%%

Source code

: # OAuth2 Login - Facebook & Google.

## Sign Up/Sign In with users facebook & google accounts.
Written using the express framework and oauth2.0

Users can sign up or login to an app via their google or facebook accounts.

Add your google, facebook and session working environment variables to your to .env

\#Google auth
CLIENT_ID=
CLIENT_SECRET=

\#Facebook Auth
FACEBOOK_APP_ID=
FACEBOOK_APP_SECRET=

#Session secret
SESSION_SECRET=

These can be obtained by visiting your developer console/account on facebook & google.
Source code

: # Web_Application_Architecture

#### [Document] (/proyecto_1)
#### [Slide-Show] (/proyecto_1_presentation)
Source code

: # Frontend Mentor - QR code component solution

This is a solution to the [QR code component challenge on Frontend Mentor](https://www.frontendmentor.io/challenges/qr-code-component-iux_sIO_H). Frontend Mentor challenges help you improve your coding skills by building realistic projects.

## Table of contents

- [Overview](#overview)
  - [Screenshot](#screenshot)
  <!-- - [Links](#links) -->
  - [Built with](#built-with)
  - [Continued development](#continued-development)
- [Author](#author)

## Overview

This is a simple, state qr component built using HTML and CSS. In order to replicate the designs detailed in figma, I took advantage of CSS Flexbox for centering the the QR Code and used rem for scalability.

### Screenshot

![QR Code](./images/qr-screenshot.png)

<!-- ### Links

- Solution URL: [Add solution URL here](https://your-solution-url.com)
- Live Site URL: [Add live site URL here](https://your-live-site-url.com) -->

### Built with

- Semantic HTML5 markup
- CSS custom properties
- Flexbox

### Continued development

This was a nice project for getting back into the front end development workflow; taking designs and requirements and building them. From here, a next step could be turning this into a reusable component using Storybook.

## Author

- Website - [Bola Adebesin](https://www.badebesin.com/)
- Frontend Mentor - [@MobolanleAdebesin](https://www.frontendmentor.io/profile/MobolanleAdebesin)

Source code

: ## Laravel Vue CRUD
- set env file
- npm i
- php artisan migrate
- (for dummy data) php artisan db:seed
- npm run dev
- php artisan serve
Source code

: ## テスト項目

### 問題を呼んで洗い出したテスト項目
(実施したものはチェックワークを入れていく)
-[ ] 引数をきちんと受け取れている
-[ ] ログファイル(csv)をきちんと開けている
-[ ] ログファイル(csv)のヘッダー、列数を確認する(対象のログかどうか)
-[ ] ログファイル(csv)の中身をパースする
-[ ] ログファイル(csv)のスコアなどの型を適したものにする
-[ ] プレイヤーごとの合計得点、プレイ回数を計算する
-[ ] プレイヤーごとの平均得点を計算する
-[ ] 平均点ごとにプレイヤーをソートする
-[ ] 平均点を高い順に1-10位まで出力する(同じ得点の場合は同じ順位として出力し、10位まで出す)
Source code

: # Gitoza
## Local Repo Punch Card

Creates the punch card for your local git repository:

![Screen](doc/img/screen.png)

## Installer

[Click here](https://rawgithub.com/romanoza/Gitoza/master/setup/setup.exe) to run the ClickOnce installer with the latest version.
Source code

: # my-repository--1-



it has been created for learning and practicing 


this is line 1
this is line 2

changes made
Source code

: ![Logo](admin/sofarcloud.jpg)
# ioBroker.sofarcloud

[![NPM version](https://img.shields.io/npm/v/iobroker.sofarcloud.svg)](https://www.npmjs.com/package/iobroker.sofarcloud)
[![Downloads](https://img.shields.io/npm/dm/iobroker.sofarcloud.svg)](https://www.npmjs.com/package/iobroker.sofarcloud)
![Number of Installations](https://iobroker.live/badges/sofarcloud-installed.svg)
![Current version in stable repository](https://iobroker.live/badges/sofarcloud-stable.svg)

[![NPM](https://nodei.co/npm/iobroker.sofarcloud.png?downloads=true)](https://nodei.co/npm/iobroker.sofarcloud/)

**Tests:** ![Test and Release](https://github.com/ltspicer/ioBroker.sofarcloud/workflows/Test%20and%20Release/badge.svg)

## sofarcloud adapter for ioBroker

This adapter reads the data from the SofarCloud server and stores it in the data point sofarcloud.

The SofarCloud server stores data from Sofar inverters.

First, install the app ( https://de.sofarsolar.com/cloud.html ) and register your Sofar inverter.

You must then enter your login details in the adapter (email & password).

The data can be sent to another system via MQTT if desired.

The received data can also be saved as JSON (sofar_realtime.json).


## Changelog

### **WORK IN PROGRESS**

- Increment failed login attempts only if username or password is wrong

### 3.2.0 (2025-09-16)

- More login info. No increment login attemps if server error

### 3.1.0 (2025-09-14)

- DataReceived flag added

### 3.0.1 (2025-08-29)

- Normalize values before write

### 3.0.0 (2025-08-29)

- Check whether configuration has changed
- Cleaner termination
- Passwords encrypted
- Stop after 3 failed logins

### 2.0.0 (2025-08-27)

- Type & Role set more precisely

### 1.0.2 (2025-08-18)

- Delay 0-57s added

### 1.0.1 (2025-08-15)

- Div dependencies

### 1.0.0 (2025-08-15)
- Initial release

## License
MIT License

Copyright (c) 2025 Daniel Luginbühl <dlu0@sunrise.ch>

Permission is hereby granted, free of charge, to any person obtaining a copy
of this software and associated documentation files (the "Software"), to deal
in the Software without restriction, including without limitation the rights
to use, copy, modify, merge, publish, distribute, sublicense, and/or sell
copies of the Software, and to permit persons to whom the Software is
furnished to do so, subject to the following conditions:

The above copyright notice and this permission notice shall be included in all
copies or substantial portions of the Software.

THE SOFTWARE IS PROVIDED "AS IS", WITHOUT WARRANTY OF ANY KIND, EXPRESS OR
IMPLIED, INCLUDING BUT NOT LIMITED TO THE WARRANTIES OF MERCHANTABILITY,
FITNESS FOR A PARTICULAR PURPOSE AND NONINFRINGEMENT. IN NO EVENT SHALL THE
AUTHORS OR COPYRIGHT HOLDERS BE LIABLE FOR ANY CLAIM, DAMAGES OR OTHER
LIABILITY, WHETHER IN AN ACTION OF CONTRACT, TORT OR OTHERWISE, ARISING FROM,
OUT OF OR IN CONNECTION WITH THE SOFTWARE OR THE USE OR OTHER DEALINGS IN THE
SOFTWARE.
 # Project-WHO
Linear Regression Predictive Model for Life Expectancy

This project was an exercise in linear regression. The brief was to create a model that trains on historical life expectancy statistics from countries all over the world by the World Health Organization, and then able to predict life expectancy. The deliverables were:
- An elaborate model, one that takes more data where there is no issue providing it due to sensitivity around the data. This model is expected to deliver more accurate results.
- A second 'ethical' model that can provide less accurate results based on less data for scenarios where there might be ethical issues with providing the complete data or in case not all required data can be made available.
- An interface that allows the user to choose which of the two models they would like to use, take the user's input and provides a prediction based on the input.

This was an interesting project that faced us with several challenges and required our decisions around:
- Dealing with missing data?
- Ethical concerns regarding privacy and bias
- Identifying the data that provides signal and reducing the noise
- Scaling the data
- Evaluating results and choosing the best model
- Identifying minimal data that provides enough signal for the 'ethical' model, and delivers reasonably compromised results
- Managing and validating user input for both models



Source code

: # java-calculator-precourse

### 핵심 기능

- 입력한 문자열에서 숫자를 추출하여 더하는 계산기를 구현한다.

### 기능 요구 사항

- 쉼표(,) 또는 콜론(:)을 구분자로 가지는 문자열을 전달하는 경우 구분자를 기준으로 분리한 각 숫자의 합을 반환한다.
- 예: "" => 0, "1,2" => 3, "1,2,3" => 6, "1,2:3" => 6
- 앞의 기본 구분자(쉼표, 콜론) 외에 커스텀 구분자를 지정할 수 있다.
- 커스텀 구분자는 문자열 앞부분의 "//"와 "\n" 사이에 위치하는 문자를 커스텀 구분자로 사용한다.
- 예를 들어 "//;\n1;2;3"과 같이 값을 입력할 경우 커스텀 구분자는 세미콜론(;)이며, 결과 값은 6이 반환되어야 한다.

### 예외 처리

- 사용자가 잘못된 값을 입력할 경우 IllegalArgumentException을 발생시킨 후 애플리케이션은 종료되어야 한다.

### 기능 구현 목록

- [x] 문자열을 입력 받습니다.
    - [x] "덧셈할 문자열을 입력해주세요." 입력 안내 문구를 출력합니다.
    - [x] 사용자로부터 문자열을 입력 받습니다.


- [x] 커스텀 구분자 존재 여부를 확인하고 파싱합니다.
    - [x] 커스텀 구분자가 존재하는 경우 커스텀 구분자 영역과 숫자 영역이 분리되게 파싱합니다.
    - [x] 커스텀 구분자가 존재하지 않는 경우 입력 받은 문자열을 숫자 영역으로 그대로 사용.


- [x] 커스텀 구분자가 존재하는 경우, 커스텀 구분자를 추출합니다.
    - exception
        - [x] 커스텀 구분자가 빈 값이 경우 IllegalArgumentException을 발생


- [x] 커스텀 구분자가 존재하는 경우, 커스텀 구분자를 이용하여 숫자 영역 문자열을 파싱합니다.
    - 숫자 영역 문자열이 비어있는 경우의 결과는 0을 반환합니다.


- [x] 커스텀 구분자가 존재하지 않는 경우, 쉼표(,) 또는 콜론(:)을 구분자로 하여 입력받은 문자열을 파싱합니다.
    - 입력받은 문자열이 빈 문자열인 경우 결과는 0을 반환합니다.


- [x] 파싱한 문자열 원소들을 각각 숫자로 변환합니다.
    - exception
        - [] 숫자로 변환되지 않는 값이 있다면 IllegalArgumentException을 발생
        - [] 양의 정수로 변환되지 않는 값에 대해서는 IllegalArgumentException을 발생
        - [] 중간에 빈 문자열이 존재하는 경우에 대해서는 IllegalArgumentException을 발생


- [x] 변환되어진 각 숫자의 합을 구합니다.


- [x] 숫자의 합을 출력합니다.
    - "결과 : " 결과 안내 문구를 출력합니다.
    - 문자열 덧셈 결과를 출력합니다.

%%

The expected output is each line of the records above that includes the word "ログファイル".

• [Exercise output]
-[ ] ログファイル(csv)をきちんと開けている
-[ ] ログファイル(csv)のヘッダー、列数を確認する(対象のログかどうか)
-[ ] ログファイル(csv)の中身をパースする
-[ ] ログファイル(csv)のスコアなどの型を適したものにする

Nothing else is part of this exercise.